La semana pasada tuve el gusto de participar en un reconocido programa de radio platicando acerca de Compliance en México, su alcance, significado y aplicación, dándome cuenta que este tema del cumplimiento está más vivo que nunca.

No solo por ser parte diaria de las noticias, ni porque los candidatos presidenciales enarbolan como bandera de campaña el terminar de un tajo con la corrupción en México, sino porque ya se avizora en nuestra patria una reflexión sería para combatir prácticas desleales y tramposas. El cumplimiento cabal sustentado en la ética empieza a recorrer las avenidas de México, posiblemente sea más mi ilusión que la realidad, pero sueño con esta posibilidad.

Hoy vemos que Compliance se desgrana en otras fronteras, como sucedió recientemente en Argentina donde se suspende al tenista Federico Coria por parte de la Unidad Integral de Tenis, por no haber denunciado una oferta de soborno en el año 2015. El tema de Compliance pasa lista de presente.

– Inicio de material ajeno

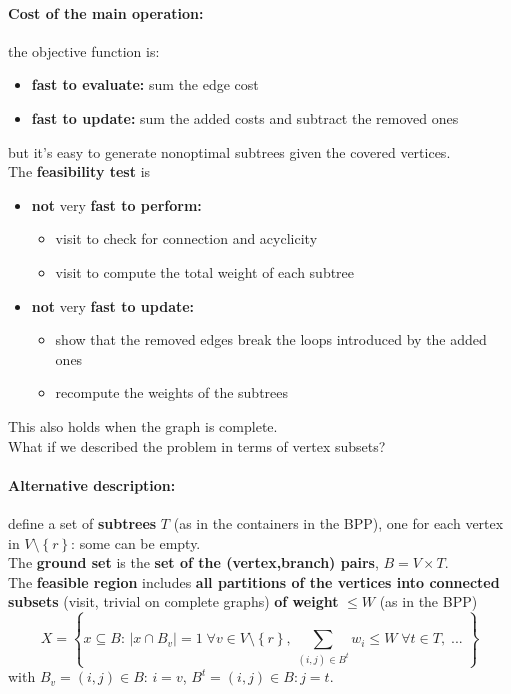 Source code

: \documentclass[11pt]{article}
\begin{document}
	\paragraph{Cost of the main operation:} the objective function is:
	\begin{itemize}
		\item \textbf{fast to evaluate:} sum the edge cost
		\item \textbf{fast to update:} sum the added costs and subtract the removed ones
	\end{itemize}
	but it's easy to generate nonoptimal subtrees given the covered vertices.\\
	
	The \textbf{feasibility test} is
	\begin{itemize}
		\item \textbf{not} very \textbf{fast to perform:} 
		\begin{itemize}
			\item visit to check for connection and acyclicity
			\item visit to compute the total weight of each subtree
		\end{itemize}
		\item \textbf{not} very \textbf{fast to update:} 
		\begin{itemize}
			\item show that the removed edges break the loops introduced by the added ones
			\item recompute the weights of the subtrees
		\end{itemize}
	\end{itemize}
	This also holds when the graph is complete.\\
	
	What if we described the problem in terms of vertex subsets?
	
	\newpage
	
	\paragraph{Alternative description:} define a set of \textbf{subtrees} $T$ (as in the containers in the BPP), one for each vertex in $V \setminus \left\{r\right\}$: some can be empty.\\
	
	The \textbf{ground set} is the \textbf{set of the (vertex,branch) pairs}, $B = V \times T$.\\
	
	The \textbf{feasible region} includes \textbf{all partitions of the vertices into connected subsets} (visit, trivial on complete graphs) \textbf{of weight} $\leq W$ (as in the BPP)
	$$ X = \left\{x \subseteq B : \, |x \cap B_v| = 1 \; \forall v \in V \setminus \left\{r\right\}, \, \sum_{(i,j)\in B^t} w_i \leq W \; \forall t \in T, \; ... \; \right\}$$
	with $B_v = {(i, j) \in B : \, i = v }$, $B^t = {(i, j) \in B : j = t}$.\\
	
\end{document}
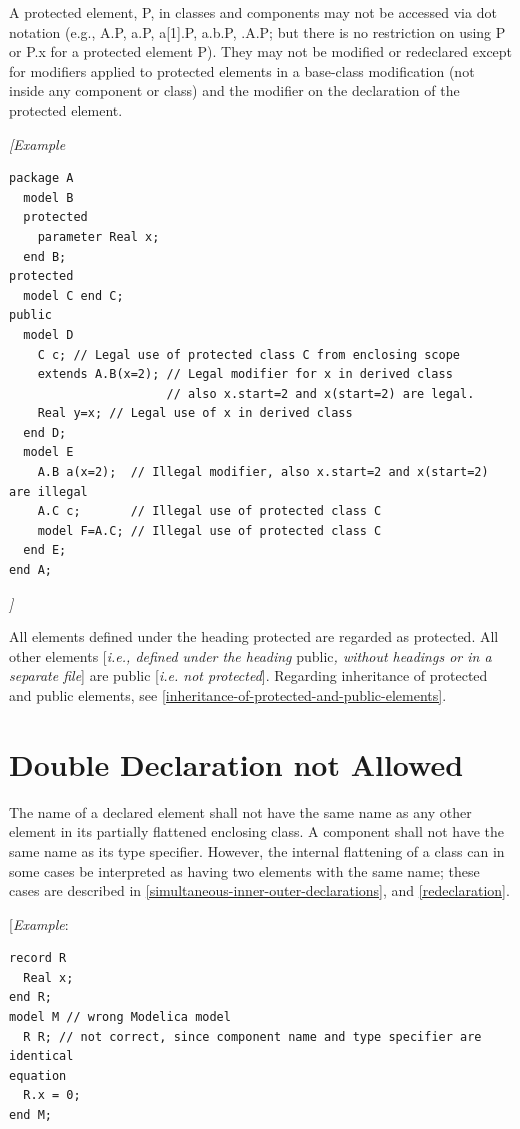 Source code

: \documentclass[10pt,a4paper]{report}
\def\doublelabel#1{\label{#1}}
\begin{document}
A protected element, P, in classes and components may not be accessed
via dot notation (e.g., A.P, a.P, a{[}1{]}.P, a.b.P, .A.P; but there is
no restriction on using P or P.x for a protected element P). They may
not be modified or redeclared except for modifiers applied to protected
elements in a base-class modification (not inside any component or
class) and the modifier on the declaration of the protected element.

\emph{{[}Example}
\begin{lstlisting}[language=modelica]
package A
  model B
  protected
    parameter Real x;
  end B;
protected
  model C end C;
public
  model D
    C c; // Legal use of protected class C from enclosing scope
    extends A.B(x=2); // Legal modifier for x in derived class
                      // also x.start=2 and x(start=2) are legal.
    Real y=x; // Legal use of x in derived class
  end D;
  model E
    A.B a(x=2);  // Illegal modifier, also x.start=2 and x(start=2) are illegal
    A.C c;       // Illegal use of protected class C
    model F=A.C; // Illegal use of protected class C
  end E;
end A;
\end{lstlisting}

\emph{{]}}

All elements defined under the heading protected are regarded as
protected. All other elements {[}\emph{i.e., defined under the heading}
public\emph{, without headings or in a separate file}{]} are public
{[}\emph{i.e. not protected}{]}. Regarding inheritance of protected and
public elements, see \ref{inheritance-of-protected-and-public-elements}.

\section{Double Declaration not Allowed}\doublelabel{double-declaration-not-allowed}

The name of a declared element shall not have the same name as any other
element in its partially flattened enclosing class. A component shall
not have the same name as its type specifier. However, the internal
flattening of a class can in some cases be interpreted as having two
elements with the same name; these cases are described in \ref{simultaneous-inner-outer-declarations},
and \ref{redeclaration}.

{[}\emph{Example}:
\begin{lstlisting}[language=modelica]
record R
  Real x;
end R;
model M // wrong Modelica model
  R R; // not correct, since component name and type specifier are identical
equation
  R.x = 0;
end M;
\end{lstlisting}
\end{document}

Entonces parecería que la corrupción no es solo mexicana, por tanto, ¿somos corruptos por naturaleza? Esta interrogante nos lleva a reflexionar sobre la afirmación que hace Tomas Hobbes, cuando afirma que el ser humano es egoísta y malo por naturaleza, que "el hombre es el lobo del hombre" (homo homini lupus est).

Hobbes tiene un margen de verdad al afirmar que somos egoístas por naturaleza, algo que podríamos traducir en que el ser humano es ambicioso por su propia razón de ser, porque desea siempre poseer: riquezas y poder; sin embargo esta ambición innata no justifica el uso de medios ilegales y antiéticos para su consecución, como serían el crimen o, precisamente, la corrupción.

El ser humano no es corrupto por naturaleza, hemos optado por serlo. Pero ¿y por qué? Algunos dirán que debido a la impunidad que vivimos es que no existe el "miedo" a corromper (aquí nadie castiga a nadie), y es entonces cuando Compliance surge como una gran posibilidad de solución. Compliance es más que cumplir, Compliance es buscar y ver la inter-acción diaria matizada en hacer bien lo que nos corresponde hacer a corto y largo plazo, sustentada ésta acción, en la ética generadora de una digna reputación para toda la vida; cuidar la marca de nuestro centro de trabajo e incluso la nuestra propia, puesto que todo éste andamiaje implica la generación de buenas prácticas laborales, y un buen futuro para todos. Compliance es una excelente medida, genera un auto-control.

Es menester que las empresas deseosas de contar ya con programas de Compliance, inicien como en casa, con: el ejemplo, reglas claras, vigilancia, confianza y recompensas justas.

Compliance puede y debe aplicarse en los diversos ámbitos laborales: sector público, privado, educativo y ONGs, ya que cumplir será el camino más corto en el cuidado y respeto del marco legal aplicable, provocando la toma de las mejores decisiones con un sustrato total de ética, dando pie a una larga vida de nuestras marcas y una reputación personal a toda prueba.

Compliance siempre será la mejor opción.